The issue for HHJ Kaye and also for us is, as defined by Rule 6.175(6), whether the continuance of the public hearing would be calculated to prejudice a fair trial of the criminal proceedings instituted against the bankrupt. The first question, it seems to me, which then falls for consideration is: what will result from the continuance of that hearing should it go ahead? That is of course a hypothetical question. We do not know what will happen at the inquiry. It will depend on the questions asked. It will depend on whether the bankrupt is required to answer them and it will ultimately of course depend on the answers that he gives and whether or not they are directly or indirectly incriminating. The control of that hearing is in the hands of a High Court judge when he hears it. But we must have some regard to and must assess the possibilities. In so doing the likelihood is that Rule 6.175(1) will be applied so that the bankrupt:

“shall answer all such questions as the court may put or allow to be put to him”

In Re: Atherton [1912] 2 KB 251 Phillimore J held at page 254:

“those words mean what they say, that a debtor is bound to answer all such questions as the Court may put or allow to be put to him, whether they tend to criminate him or not -- even such a question as “Have you committed a crime?”
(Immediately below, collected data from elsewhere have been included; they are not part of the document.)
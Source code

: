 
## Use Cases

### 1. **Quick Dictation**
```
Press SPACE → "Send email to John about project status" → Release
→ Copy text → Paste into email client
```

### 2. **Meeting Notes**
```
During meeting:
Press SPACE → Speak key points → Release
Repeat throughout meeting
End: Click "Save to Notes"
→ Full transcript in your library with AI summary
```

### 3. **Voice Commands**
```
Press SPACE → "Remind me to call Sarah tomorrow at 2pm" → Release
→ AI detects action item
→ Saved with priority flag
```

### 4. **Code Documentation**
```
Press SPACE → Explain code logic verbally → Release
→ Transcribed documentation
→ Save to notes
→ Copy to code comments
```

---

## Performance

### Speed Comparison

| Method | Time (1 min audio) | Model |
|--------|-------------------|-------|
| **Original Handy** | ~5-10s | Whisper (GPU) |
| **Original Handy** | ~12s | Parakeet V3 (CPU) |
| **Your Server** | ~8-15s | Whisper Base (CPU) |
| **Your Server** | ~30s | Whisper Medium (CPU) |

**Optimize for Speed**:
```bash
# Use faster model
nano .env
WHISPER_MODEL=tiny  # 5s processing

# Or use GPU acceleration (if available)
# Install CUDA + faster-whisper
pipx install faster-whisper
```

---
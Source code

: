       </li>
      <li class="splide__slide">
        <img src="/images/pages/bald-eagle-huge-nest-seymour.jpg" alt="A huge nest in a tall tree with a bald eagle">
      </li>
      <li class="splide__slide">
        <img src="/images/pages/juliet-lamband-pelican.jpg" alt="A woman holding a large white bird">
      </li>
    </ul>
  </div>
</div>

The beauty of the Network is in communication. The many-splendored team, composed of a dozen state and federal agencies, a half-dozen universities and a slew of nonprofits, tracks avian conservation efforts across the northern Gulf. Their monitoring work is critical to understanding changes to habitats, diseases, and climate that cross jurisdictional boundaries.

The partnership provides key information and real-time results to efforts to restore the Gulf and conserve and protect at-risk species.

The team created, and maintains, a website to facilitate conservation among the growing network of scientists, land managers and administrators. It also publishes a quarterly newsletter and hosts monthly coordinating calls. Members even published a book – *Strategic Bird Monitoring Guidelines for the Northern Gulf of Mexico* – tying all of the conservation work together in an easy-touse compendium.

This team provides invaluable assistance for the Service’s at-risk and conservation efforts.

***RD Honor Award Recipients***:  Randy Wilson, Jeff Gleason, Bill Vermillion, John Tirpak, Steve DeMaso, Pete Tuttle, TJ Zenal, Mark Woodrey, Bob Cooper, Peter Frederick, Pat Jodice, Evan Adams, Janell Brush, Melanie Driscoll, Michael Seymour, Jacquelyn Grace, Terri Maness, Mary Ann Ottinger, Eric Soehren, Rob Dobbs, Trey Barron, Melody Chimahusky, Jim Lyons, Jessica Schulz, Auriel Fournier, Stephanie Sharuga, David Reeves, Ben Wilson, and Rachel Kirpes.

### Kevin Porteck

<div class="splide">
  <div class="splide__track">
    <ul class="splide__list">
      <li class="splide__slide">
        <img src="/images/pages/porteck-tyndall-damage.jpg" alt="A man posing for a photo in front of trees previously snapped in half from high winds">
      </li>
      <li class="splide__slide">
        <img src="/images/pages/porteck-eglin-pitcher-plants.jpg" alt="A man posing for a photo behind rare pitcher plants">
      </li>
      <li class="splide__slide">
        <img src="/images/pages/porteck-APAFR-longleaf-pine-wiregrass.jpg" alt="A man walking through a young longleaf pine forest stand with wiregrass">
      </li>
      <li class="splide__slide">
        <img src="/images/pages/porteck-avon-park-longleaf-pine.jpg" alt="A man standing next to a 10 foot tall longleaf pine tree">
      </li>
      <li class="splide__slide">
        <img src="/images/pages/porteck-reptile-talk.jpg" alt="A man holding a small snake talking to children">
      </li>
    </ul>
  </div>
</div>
His Lordship added at page 255:

“Historically the rule that a man cannot be compelled to answer questions tending to criminate him has never, so far as I am aware, been applied to the case where the alleged crime has not been committed within the jurisdiction of English law or on English soil Crimes committed abroad are not, with few exceptions, crimes at home. A crime committed in a colony is for this purpose in the same position as a crime committed in France, or in Germany, or in any other foreign country and I know of no principle which will enable a man to protect himself on the ground that he fears criminal proceedings in some other country.”

8.

In Brannigan v Davison [1997] AC 238 the Privy Council had to deal with the privilege or the rule against self-incrimination. Lord Nicholls of Birkenhead posed the question in that case in this way. Does the rule or privilege against self-incrimination apply where the criminal offence arises under the law of another country? In the opinion which was delivered, their Lordships observed that the right not to incriminate one’s self is so basic an aspiration that it has been incorporated as a right in many charters and, although their Lordships did not then mention it, it is of course enshrined in Article 6 of the European Convention. His Lordship commented that, seen from the point of view of the witness, the right may be as much needed where foreign law is involved as where it is not. The difficulty confronting the individual may be just as acute when the feared prosecution is under the law of another country. Nonetheless the conclusion which their Lordships reached as expressed at pages 249-250 was this:

“Different countries have their own interests to pursue. At times national interests conflict. In its simple, absolute, unqualified form the privilege, established in a domestic law setting, cannot be extended to include foreign law without encroaching unacceptably upon the domestic country’s legitimate interest in the conduct of its own judicial proceedings … Their Lordships’ conclusion is that the common law privilege does not run where the criminal or penal sanctions arise under a foreign law.”

9.

Their Lordships did not, however, consider it necessary to answer a further question which can arise which can be expressed in this way: where the self-incrimination privilege does not apply because the fear of prosecution is under foreign law, does the domestic court under its inherent power to conduct its process in a fair and reasonable manner nevertheless have a discretion to excuse a witness from giving self-incriminating evidence? His Lordship’s view was that that could be seen to be a harsh attitude, but he declined to answer the question, believing it would be better to leave the answer to be supplied on another occasion. I feel the same in this case. The question of course can now be refined because Article 6 now has binding force which it would not have had when their Lordships were considering Brannigan. As is well-known Article 6(1) provides that:

“In the determination of his civil rights and obligations or of any criminal charge against him, everyone is entitled to a fair and public hearing.”

10.

Under Article 6(2) everyone is to be presumed innocent until proven guilty according to law. All of this was considered in Saunders v United Kingdom [1997] 23 EHRR 313. It will be recalled that Mr Saunders had been required to answer questions in the course of enquiries by the DTI inspectors made under the Companies Act of 1985. Transcripts of his evidence were subsequently used in his criminal trial when he was charged and convicted of fraud.

11.

The European Court of Human Rights made these important findings. At paragraph 67 the court held:

“The Court first observes that the applicant's complaint is confined to the use of the statements obtained by the DTI inspectors during the criminal proceedings against him. While an administrative investigation is capable of involving the determination of a "criminal charge" in the light of the Court's case-law concerning the autonomous meaning of this concept, it has not been suggested in the pleadings before the Court that Article 6 para. 1 (art. 6-1) was applicable to the proceedings conducted by the inspectors or that these proceedings themselves involved the determination of a criminal charge within the meaning of that provision … a requirement that such a preparatory investigation should be subject to the guarantees of a judicial procedure as set forth in Article 6 para. 1 (art. 6-1) would in practice unduly hamper the effective regulation in the public interest of complex financial and commercial activities…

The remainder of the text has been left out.